[[ Data section, beginning ]]

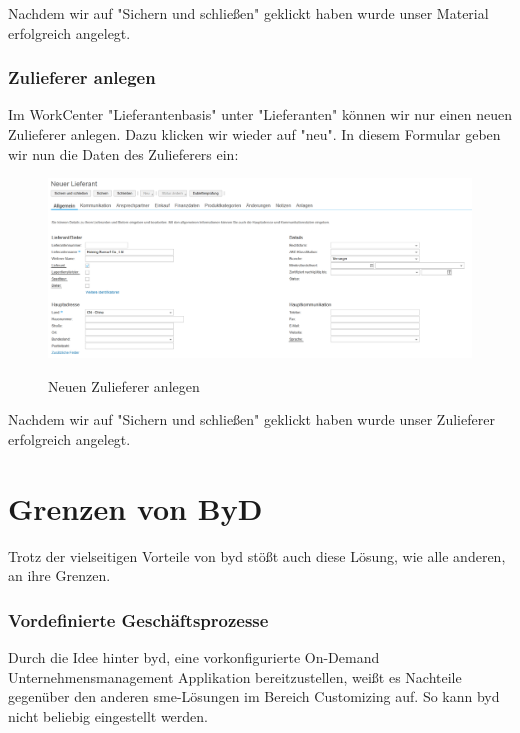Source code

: Nachdem wir auf "Sichern und schließen" geklickt haben wurde unser Material erfolgreich angelegt.

\subsubsection{Zulieferer anlegen}

Im WorkCenter "Lieferantenbasis" unter "Lieferanten" können wir nur einen neuen Zulieferer anlegen. Dazu klicken wir wieder auf "neu". In diesem Formular geben wir nun die Daten des Zulieferers ein:

\begin{figure}[H]
	\begin{center}
	\includegraphics[width=1.0\textwidth]{grafiken/ByDesign-HowTo-2.png}
	\caption{Neuen Zulieferer anlegen}
	\vspace{-10pt}
	\label{abb:byd-newsupplier}
	\end{center}
\end{figure}

Nachdem wir auf "Sichern und schließen" geklickt haben wurde unser Zulieferer erfolgreich angelegt.

\section{Grenzen von ByD}

Trotz der vielseitigen Vorteile von \gls{byd} stößt auch diese Lösung, wie alle anderen, an ihre Grenzen.

\subsubsection{Vordefinierte Geschäftsprozesse}

Durch die Idee hinter \gls{byd}, eine vorkonfigurierte On-Demand Unternehmensmanagement Applikation bereitzustellen, weißt es Nachteile gegenüber den anderen \gls{sme}-Lösungen im Bereich Customizing auf. So kann \gls{byd} nicht beliebig eingestellt werden.

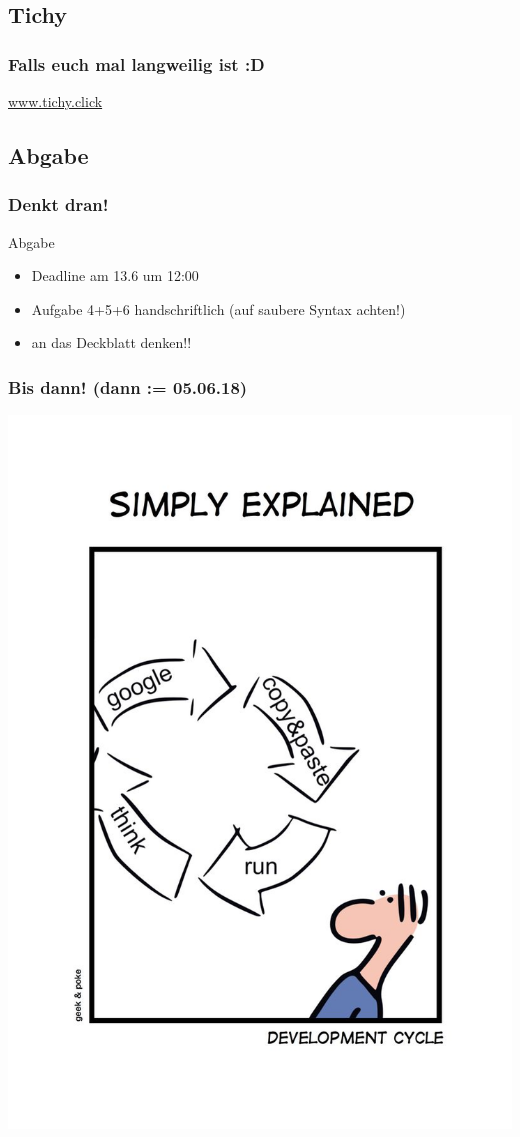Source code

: \documentclass[18pt]{beamer}
\begin{document}
	\subsection{Tichy}
	\begin{frame}
		\frametitle{Falls euch mal langweilig ist :D}
		\centering \url{www.tichy.click}
	\end{frame}
	
	\subsection{Abgabe}
	\begin{frame}
		\frametitle{Denkt dran!}
		\begin{alertblock}{Abgabe}
			\begin{itemize}
				\item Deadline am 13.6 um 12:00
				\item Aufgabe 4+5+6 handschriftlich (auf saubere Syntax achten!)
				\item an das Deckblatt denken!!
			\end{itemize}
		\end{alertblock}
	\end{frame}
		
	\begin{frame}
		\frametitle{Bis dann! (dann := 05.06.18)}
		\centering
		\includegraphics[scale=0.9]{./comics/geek_and_poke_development.jpg}
	\end{frame}
\end{document}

[[ Data section, end ]]

* _Task instructions_: Every line of the listing above that contains "Grenzen" is to be copied.

* _Expected answer_:
\section{Grenzen von ByD}
Trotz der vielseitigen Vorteile von \gls{byd} stößt auch diese Lösung, wie alle anderen, an ihre Grenzen.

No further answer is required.